They mature, and they develop, and we discover these new wonders in the relationship. And the sad reality is that so many people don't have that view of love today. And so, as you desire to find a partner, someone in Christ, I mean, that's what the Apostle Paul says in 1 Corinthians 7, you know, those who are single, you're free to marry, but so long as the person is in Christ, don't be unequally yoked. But you also want to pursue someone who isn't just going to say, yeah, sure, I'll go to church with you, I believe in God, but someone who is committed to Christ and who views marriage, I think, in a biblical way, who sees this as not just, well, you know, I've fallen in love with somebody, so I feel this, so I'm going to go with it because of my feelings. No, you're making a commitment, a lifelong commitment before God, you know, this one flesh union that, sadly, in our world today, people don't take seriously. And so we, as Christians, have to lead the way by taking this seriously, and by honoring the Lord and pursuing relationships and marriages that are going to glorify Him and exhibit His goodness to the world. And so, Brian, may God bless you and give you wisdom, and God, may He provide for you as you seek a godly spouse, may the Lord be with you, giving you contentment as you're pursuing this, but also providing that wife for you.

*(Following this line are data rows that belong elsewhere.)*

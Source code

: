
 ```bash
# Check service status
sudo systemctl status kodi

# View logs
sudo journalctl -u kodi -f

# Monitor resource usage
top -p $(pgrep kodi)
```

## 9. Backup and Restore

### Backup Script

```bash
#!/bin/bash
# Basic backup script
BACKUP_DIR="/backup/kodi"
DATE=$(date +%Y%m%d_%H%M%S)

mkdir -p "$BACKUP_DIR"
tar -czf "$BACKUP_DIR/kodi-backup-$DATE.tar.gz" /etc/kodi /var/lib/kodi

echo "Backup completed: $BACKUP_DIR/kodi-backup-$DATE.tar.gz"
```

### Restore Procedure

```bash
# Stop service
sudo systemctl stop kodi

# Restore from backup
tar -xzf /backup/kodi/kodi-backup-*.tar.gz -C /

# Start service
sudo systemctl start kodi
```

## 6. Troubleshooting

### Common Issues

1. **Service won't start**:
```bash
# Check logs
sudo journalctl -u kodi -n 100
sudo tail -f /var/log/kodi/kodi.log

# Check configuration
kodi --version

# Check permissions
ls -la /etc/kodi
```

Hey, God bless. Hey, just a follow-up question for you, Adriel, I don't know if this would apply to Brian's situation or not, but let's say a person goes through a divorce when they're not a Christian and then later come to Christ. They've trusted in Christ now, they are a believer. What would that situation, I mean, is that a situation where it would still be considered adultery? That person obviously made that decision pre-Christ.

Yeah, excellent question, Bill. This is where, you know, we're getting into the complex discussion about, you know, okay, when is a divorce legitimate, illegitimate? By the way, maybe a couple, right, there was an illegitimate divorce, they didn't have a high view of marriage, and then later, you know, the individual recognizes, man, that was wrong, that was sin, they confessed that sin, they can still, I mean, they're forgiven, right? I wouldn't say that they're forever bound to not get married because of that sinful decision. We could repent.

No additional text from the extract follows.